WHAT MATTERS MOST? MEASURING FEATURE IMPORTANCE FOR GEOTHERMAL RESOURCES USING SUPERVISED LEARNING

Mordensky, Stanley

Paper No. 187-8

Presentation Time: 3:45 PM

WHAT MATTERS MOST? MEASURING FEATURE IMPORTANCE FOR GEOTHERMAL RESOURCES USING SUPERVISED LEARNING

MORDENSKY, Stanley, U.S. Geological Survey, 2130 SW 5th Ave, Portland, OR 97201, LIPOR, John, Electrical & Computer Engineering, Portland State University, Portland, OR 97201, DEANGELO, Jacob, U.S. Geological Survey, Geology, Minerals, Energy, and Geophysics Science Center, Moffett Field, CA 94025, BURNS, Erick, U.S. Geological Survey, Geology, Minerals, Energy, and Geophysics Science Center, Portland, OR 97201 and LINDSEY, Cary R., Geology, Minerals, Energy, Geophysics Science Center, U.S. Geological Survey, 2130 SW 5th Ave., Portland, OR 97201

Recent evaluation of strategies for conventional hydrothermal resource assessment in the United States has relied upon machine learning methods (i.e., logistic regression, SVMs, XGBoost, and multilayer perceptron neural networks [i.e., MLPs]) to predict resource favorability using features (i.e., heat flow, distance to faults, distance to magma bodies, maximum horizontal strain, and seismic event density) from the U.S. Geological Survey’s 2008 Geothermal Resource Assessment. Two of the machine learning algorithms (i.e., SVMs and MLPs) must rely on model-agnostic measures of feature importance (i.e., measures of feature importance that are applicable regardless of an algorithm’s conceptual framework; e.g., sensitivity analyses and SHapely Additive exPlanation [SHAP] values), while the other two machine learning algorithms also offer straightforward, model-gnostic (i.e., algorithm-specific) measures to interpret the relative contributions of features on favorability predictions (i.e., feature coefficients for logistic regression, weight, gain, cover, and F score for XGBoost). Relative feature importance is measured for all machine learning algorithms using the model-agnostic measures, and, when possible, model-gnostic measures are shown for comparison.

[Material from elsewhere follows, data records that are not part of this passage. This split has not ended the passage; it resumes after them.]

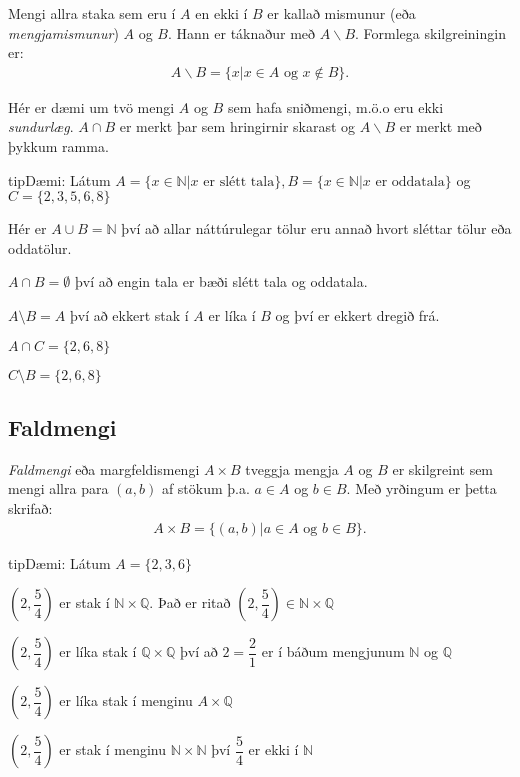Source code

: \documentclass[a4paper,10pt,icelandic]{sphinxmanual}
\begin{document}
Mengi allra staka sem eru í \(A\) en ekki í \(B\) er kallað mismunur (eða \textit{mengjamismunur}) \(A\) og
\(B\). Hann er táknaður með \(A\backslash B\).
Formlega skilgreiningin er:
\begin{equation*}
\begin{split}A\backslash B = \{x| x \in A \text{ og }x \notin B\}.\end{split}
\end{equation*}

Hér er dæmi um tvö mengi \(A\) og \(B\) sem hafa sniðmengi, m.ö.o eru ekki \textit{sundurlæg}. \(A \cap B\) er merkt þar sem hringirnir skarast og \(A\backslash B\) er merkt með þykkum ramma.

\begin{sphinxadmonition}{tip}{Dæmi:}
Látum \(A=\{x\in\mathbb{N}|x\text{ er slétt tala}\},B=\{x\in\mathbb{N}|x\text{ er oddatala}\}\) og \(C=\{2,3,5,6,8\}\)

Hér er \(A\cup B=\mathbb{N}\) því að allar náttúrulegar tölur eru annað hvort sléttar tölur eða oddatölur.

\(A\cap B=\emptyset\) því að engin tala er bæði slétt tala og oddatala.

\(A\setminus B=A\) því að ekkert stak í \(A\) er líka í \(B\) og því er ekkert dregið frá.

\(A\cap C=\{2,6,8\}\)

\(C\setminus B=\{2,6,8\}\)
\end{sphinxadmonition}


\subsection{Faldmengi}
\label{\detokenize{Kafli04:faldmengi}}
\textit{Faldmengi} eða margfeldismengi \(A\times B\) tveggja mengja \(A\) og \(B\) er skilgreint sem mengi allra
para \((a,b)\) af stökum þ.a. \(a \in A\) og \(b \in B\). Með yrðingum er þetta skrifað:
\begin{equation*}
\begin{split}A\times B = \{(a,b)| a \in A \text{ og } b \in B\}.\end{split}
\end{equation*}
\begin{sphinxadmonition}{tip}{Dæmi:}
Látum \(A=\{2,3,6\}\)

\(\left(2,\dfrac{5}{4}\right)\) er stak í \(\mathbb{N}\times\mathbb{Q}\). Það er  ritað \(\left(2,\dfrac{5}{4}\right)\in \mathbb{N}\times\mathbb{Q}\)

\(\left(2,\dfrac{5}{4}\right)\) er líka stak í \(\mathbb{Q}\times\mathbb{Q}\) því að \(2=\dfrac{2}{1}\) er í báðum mengjunum \(\mathbb{N}\) og \(\mathbb{Q}\)

\(\left(2,\dfrac{5}{4}\right)\) er líka stak í menginu \(A\times\mathbb{Q}\)

\(\left(2,\dfrac{5}{4}\right)\) er  stak í menginu \(\mathbb{N}\times\mathbb{N}\) því \(\dfrac{5}{4}\) er ekki í \(\mathbb{N}\)
\end{sphinxadmonition}
\end{document}
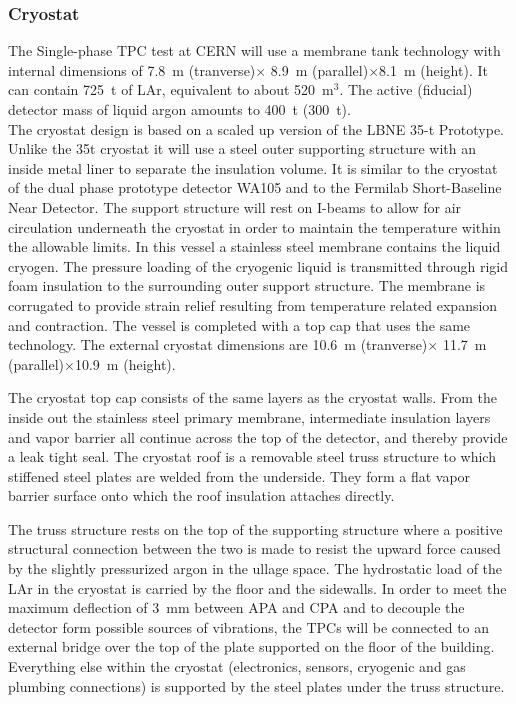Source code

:\subsubsection{Cryostat}

The Single-phase TPC test at CERN will use a membrane tank technology
with internal dimensions of 7.8~m (tranverse)$\times$ 8.9~m
(parallel)$\times$8.1~m (height).  It can contain 725~t of LAr,
equivalent to about 520~m$^3$. The active (fiducial) detector mass of
liquid argon amounts to 400~t (300~t).\\ The cryostat design is
based on a scaled up version of the LBNE 35-t
Prototype\cite{bib:membcryo1573}.  Unlike the 35t cryostat it will use
a steel outer supporting structure with an inside metal liner to
separate the insulation volume. It is similar to the cryostat of the
dual phase prototype detector WA105 and to the Fermilab Short-Baseline
Near Detector. The support structure will rest on I-beams to allow for
air circulation underneath the cryostat in order to maintain the
temperature within the allowable limits.  In this vessel a stainless
steel membrane contains the liquid cryogen. The pressure loading of
the cryogenic liquid is transmitted through rigid foam insulation to
the surrounding outer support structure. The membrane is corrugated to
provide strain relief resulting from temperature related expansion and
contraction. The vessel is completed with a top cap that uses the same
technology.  The external cryostat dimensions are 10.6~m
(tranverse)$\times$ 11.7~m (parallel)$\times$10.9~m (height).


The cryostat top cap consists of the same layers as the cryostat
walls. From the inside out the stainless steel primary membrane,
intermediate insulation layers and vapor barrier all continue across
the top of the detector, and thereby provide a leak tight seal.  The
cryostat roof is a removable steel truss structure to which stiffened
steel plates are welded from the underside. They form a flat vapor
barrier surface onto which the roof insulation attaches directly.

The truss structure rests on the top of the supporting structure where
a positive structural connection between the two is made to resist the
upward force caused by the slightly pressurized argon in the ullage
space. The hydrostatic load of the LAr in the cryostat is carried by
the floor and the sidewalls. In order to meet the maximum deflection
of 3~mm between APA and CPA and to decouple the detector form possible
sources of vibrations, the TPCs will be connected to an external
bridge over the top of the plate supported on the floor of the
building. Everything else within the cryostat (electronics, sensors,
cryogenic and gas plumbing connections) is supported by the steel
plates under the truss structure.


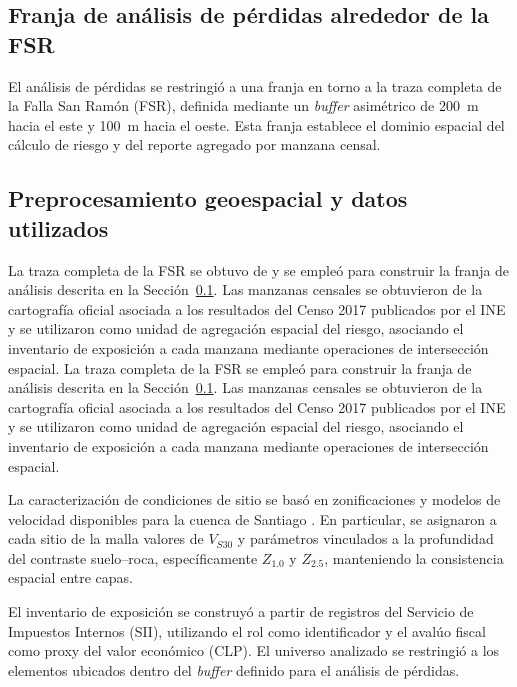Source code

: \subsection{Franja de análisis de pérdidas alrededor de la FSR}
\label{sec:meto_buffer}

El análisis de pérdidas se restringió a una franja en torno a la traza completa de la Falla San Ramón (FSR), definida mediante un \textit{buffer} asimétrico de 200~m hacia el este y 100~m hacia el oeste. Esta franja establece el dominio espacial del cálculo de riesgo y del reporte agregado por manzana censal.

\subsection{Preprocesamiento geoespacial y datos utilizados}
\label{sec:meto_capas}

\ifincludeprivatedata
La traza completa de la FSR se obtuvo de  y se empleó para construir la franja de análisis descrita en la Sección~\ref{sec:meto_buffer}. Las manzanas censales se obtuvieron de la cartografía oficial asociada a los resultados del Censo 2017 publicados por el INE  y se utilizaron como unidad de agregación espacial del riesgo, asociando el inventario de exposición a cada manzana mediante operaciones de intersección espacial.
\else
La traza completa de la FSR se empleó para construir la franja de análisis descrita en la Sección~\ref{sec:meto_buffer}. Las manzanas censales se obtuvieron de la cartografía oficial asociada a los resultados del Censo 2017 publicados por el INE  y se utilizaron como unidad de agregación espacial del riesgo, asociando el inventario de exposición a cada manzana mediante operaciones de intersección espacial.
\fi

La caracterización de condiciones de sitio se basó en zonificaciones y modelos de velocidad disponibles para la cuenca de Santiago . En particular, se asignaron a cada sitio de la malla valores de $V_{S30}$ y parámetros vinculados a la profundidad del contraste suelo--roca, específicamente $Z_{1.0}$ y $Z_{2.5}$, manteniendo la consistencia espacial entre capas.

El inventario de exposición se construyó a partir de registros del Servicio de Impuestos Internos (SII), utilizando el rol como identificador y el avalúo fiscal como proxy del valor económico (CLP). El universo analizado se restringió a los elementos ubicados dentro del \textit{buffer} definido para el análisis de pérdidas.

The various measures of feature importance, in general, are consistent with each other. Heat flow and distance to faults are commonly identified as the most important features and strain and seismicity as the least important features in the majority of the models produced by the machine learning algorithms. However, some measures of feature importance deviate from this behavior when used with some machine learning algorithms (e.g., sensitivity analysis by F1 score or SHAP values with ensembled SVMs). We discuss these differences between measures of feature importance across the machine learning algorithms and what these differences may represent in the context of predicting geothermal resources. In so doing, we caution that the rankings from some measures of feature importance are considerably unlike the rankings from other measures. Hence, we demonstrate that the evaluation of feature importance benefits from a multi-measure approach that permits higher confidence when the rankings are consistent across different measures.

Session No. 187

T53. Mathematics, Statistics, and Machine Learning in the Geosciences. How Can We Solve Today’s Challenges through Data Mining and Artificial Intelligence?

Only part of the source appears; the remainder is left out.